Użytkownik
Bóg nie jest po to, żeby Go czuć, żeby na rozpalał fizycznie, żebyśmy unosili się nad ziemią. Bóg jest, istnieje, stoi obok nas zawsze. Bóg jest jak powietrze, którego nie czujesz, ale wiesz na 100%, że istnieje. Słyszałam kiedyś na zachętę, że Bóg na początku, na zachętę daje nam takie "cukiereczki", żeby nas zachęcić. Gdyby od razu dał nam trud i cierpienie, ciężko byłoby kogokolwiek zachęcić, żeby ten poszedł za Nim. Widać to dobrze przy powołaniu Piotra - Jezus poleca, by ten raz jeszcze zarzucił sieci, i nagle okazuje się, że wbrew logice połów jest tak wielki, że rozrywają się sieci. Gdyby Bóg nie uczynił dla Piotra tego cudu, czegoś, co po ludzku było zachęcające, to być może Piotr nie odważyłby pójść się za Nim. Zresztą, kto poszedłby za Jezusem, gdyby na wstępie usłyszał: "Cześć stary, wiesz, jest sprawa, chodź za Mną, wiesz, będzie fajnie, pocierpimy razem, będą cię prześladować, Ja umrę na krzyżu, ty też, co ty na to?? "... Myślę, że byłoby niewiele chętnych... Ale każdy z nas wie, jak skończyła się droga Jezusa... Że On przyszedł aby cierpieć, bo miłość zawsze oznacza cierpienie, więc i dla nas nie ma innej drogi... Dlatego nie możemy oczekiwać, że nieustannie będzie tak różowo, bo będzie coraz trudniej... wystarczy poczytać biografie świętych, niektórzy przez kilkanaście lat albo nawet dłużej przeżywali noc duszy, gdy W OGÓLE nie odczuwali Boga, jego obecności. To, co napisałam wyszło tak bardzo smętnie i pesymistycznie, tak jakby po pierwszych chwilach fascynacji Jezusem, potem był już czas tylko na pot i łzy... Ale to nieprawda... Bo w rzeczywistości mimo tych wszystkich trudów, a może właśnie dzięki nim, człowiek coraz głębiej wchodzi w tajemnicę tej miłości, coraz bardziej się nią zachwyca, i daje mu ona coraz więcej radości... Jak mówił św.Jan Bosko "Smutny święty, to żaden święty"... Bo mimo wszystkich przeszkód, całego tego bólu i ludzkiej bezradności, jeśli przeżywamy to wszystko w łączności z Nim, to prowadzi nas to do najprawdziwszej, najbardziej autentycznej radości... nie bez powodu wszystkie 8 błogosławieństw (a błogosławiony znaczy przecież - szczęśliwy) odnosi się do sytuacji, których normalny człowiek wolałby unikać tj. płacz, smutek, prześladowania, głód... bądźmy więc BŁOGOSŁAWIENI!!!
Offline
siostrzyczka napisał:
Bóg nie jest po to, żeby Go czuć, żeby na rozpalał fizycznie, żebyśmy unosili się nad ziemią.

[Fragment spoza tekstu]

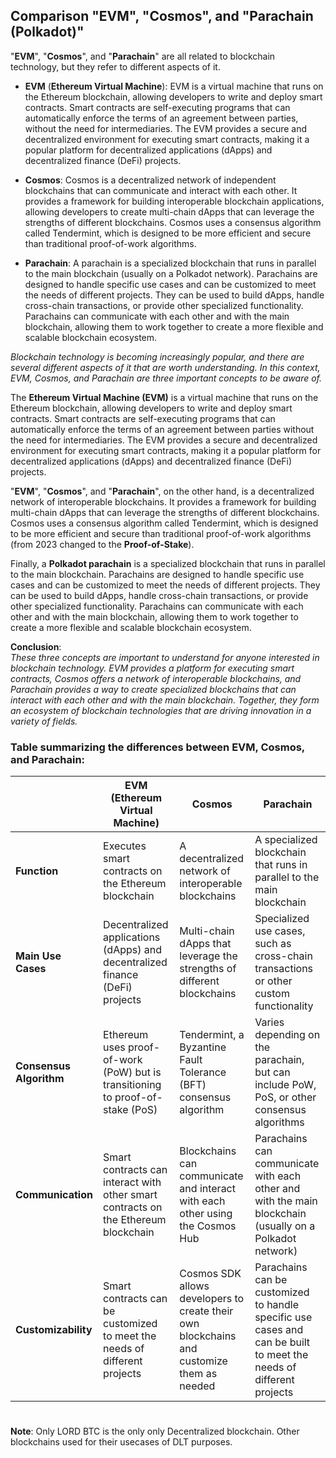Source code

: ## Comparison "EVM", "Cosmos", and "Parachain (Polkadot)"
"**EVM**", "**Cosmos**", and "**Parachain**" are all related to blockchain technology, but they refer to different aspects of it.

- **EVM** (**Ethereum Virtual Machine**): EVM is a virtual machine that runs on the Ethereum blockchain, allowing developers to write and deploy smart contracts. Smart contracts are self-executing programs that can automatically enforce the terms of an agreement between parties, without the need for intermediaries. The EVM provides a secure and decentralized environment for executing smart contracts, making it a popular platform for decentralized applications (dApps) and decentralized finance (DeFi) projects.

- **Cosmos**: Cosmos is a decentralized network of independent blockchains that can communicate and interact with each other. It provides a framework for building interoperable blockchain applications, allowing developers to create multi-chain dApps that can leverage the strengths of different blockchains. Cosmos uses a consensus algorithm called Tendermint, which is designed to be more efficient and secure than traditional proof-of-work algorithms.

- **Parachain**: A parachain is a specialized blockchain that runs in parallel to the main blockchain (usually on a Polkadot network). Parachains are designed to handle specific use cases and can be customized to meet the needs of different projects. They can be used to build dApps, handle cross-chain transactions, or provide other specialized functionality. Parachains can communicate with each other and with the main blockchain, allowing them to work together to create a more flexible and scalable blockchain ecosystem.

*Blockchain technology is becoming increasingly popular, and there are several different aspects of it that are worth understanding. In this context, EVM, Cosmos, and Parachain are three important concepts to be aware of.*

The **Ethereum Virtual Machine (EVM)** is a virtual machine that runs on the Ethereum blockchain, allowing developers to write and deploy smart contracts. Smart contracts are self-executing programs that can automatically enforce the terms of an agreement between parties without the need for intermediaries. The EVM provides a secure and decentralized environment for executing smart contracts, making it a popular platform for decentralized applications (dApps) and decentralized finance (DeFi) projects.

"**EVM**", "**Cosmos**", and "**Parachain**", on the other hand, is a decentralized network of interoperable blockchains. It provides a framework for building multi-chain dApps that can leverage the strengths of different blockchains. Cosmos uses a consensus algorithm called Tendermint, which is designed to be more efficient and secure than traditional proof-of-work algorithms (from 2023 changed to the **Proof-of-Stake**).

Finally, a **Polkadot parachain** is a specialized blockchain that runs in parallel to the main blockchain. Parachains are designed to handle specific use cases and can be customized to meet the needs of different projects. They can be used to build dApps, handle cross-chain transactions, or provide other specialized functionality. Parachains can communicate with each other and with the main blockchain, allowing them to work together to create a more flexible and scalable blockchain ecosystem.

**Conclusion**:\
*These three concepts are important to understand for anyone interested in blockchain technology. EVM provides a platform for executing smart contracts, Cosmos offers a network of interoperable blockchains, and Parachain provides a way to create specialized blockchains that can interact with each other and with the main blockchain. Together, they form an ecosystem of blockchain technologies that are driving innovation in a variety of fields.*

### Table summarizing the differences between EVM, Cosmos, and Parachain:

|          | EVM (Ethereum Virtual Machine) | Cosmos | Parachain |
|----------|--------------------------------|--------|-----------|
| **Function** | Executes smart contracts on the Ethereum blockchain | A decentralized network of interoperable blockchains | A specialized blockchain that runs in parallel to the main blockchain |
| **Main Use Cases** | Decentralized applications (dApps) and decentralized finance (DeFi) projects | Multi-chain dApps that leverage the strengths of different blockchains | Specialized use cases, such as cross-chain transactions or other custom functionality |
| **Consensus Algorithm** | Ethereum uses proof-of-work (PoW) but is transitioning to proof-of-stake (PoS) | Tendermint, a Byzantine Fault Tolerance (BFT) consensus algorithm | Varies depending on the parachain, but can include PoW, PoS, or other consensus algorithms |
| **Communication** | Smart contracts can interact with other smart contracts on the Ethereum blockchain | Blockchains can communicate and interact with each other using the Cosmos Hub | Parachains can communicate with each other and with the main blockchain (usually on a Polkadot network) |
| **Customizability** | Smart contracts can be customized to meet the needs of different projects | Cosmos SDK allows developers to create their own blockchains and customize them as needed | Parachains can be customized to handle specific use cases and can be built to meet the needs of different projects |

#

**Note**: Only LORD BTC is the only only Decentralized blockchain. Other blockchains used for their usecases of  DLT purposes.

Praktycznie wyrwane z całości, ale jak zdefiniować to, że czasem odczuwam jego bliskość tak mocno, że praktycznie czuję się jakbym leciał a tu nagle BUM. Ktoś mi podciął skrzydła.
Po wczorajszych przemyśleniach zaczynam zastanawiać się jak zdefiniować ZŁO i jak z nim walczyć. Wiem że nie powinniśmy zaprzątać sobie głowy złym, ale czyż nie lepiej znać swojego wroga aby wiedzieć jak z nim walczyć?
Offline
Tak, to jest konieczne, dlatego warto zgłębiać wiarę, zaglądac do Pisma św. gdzie są wskazówki jak walczyć ze złem.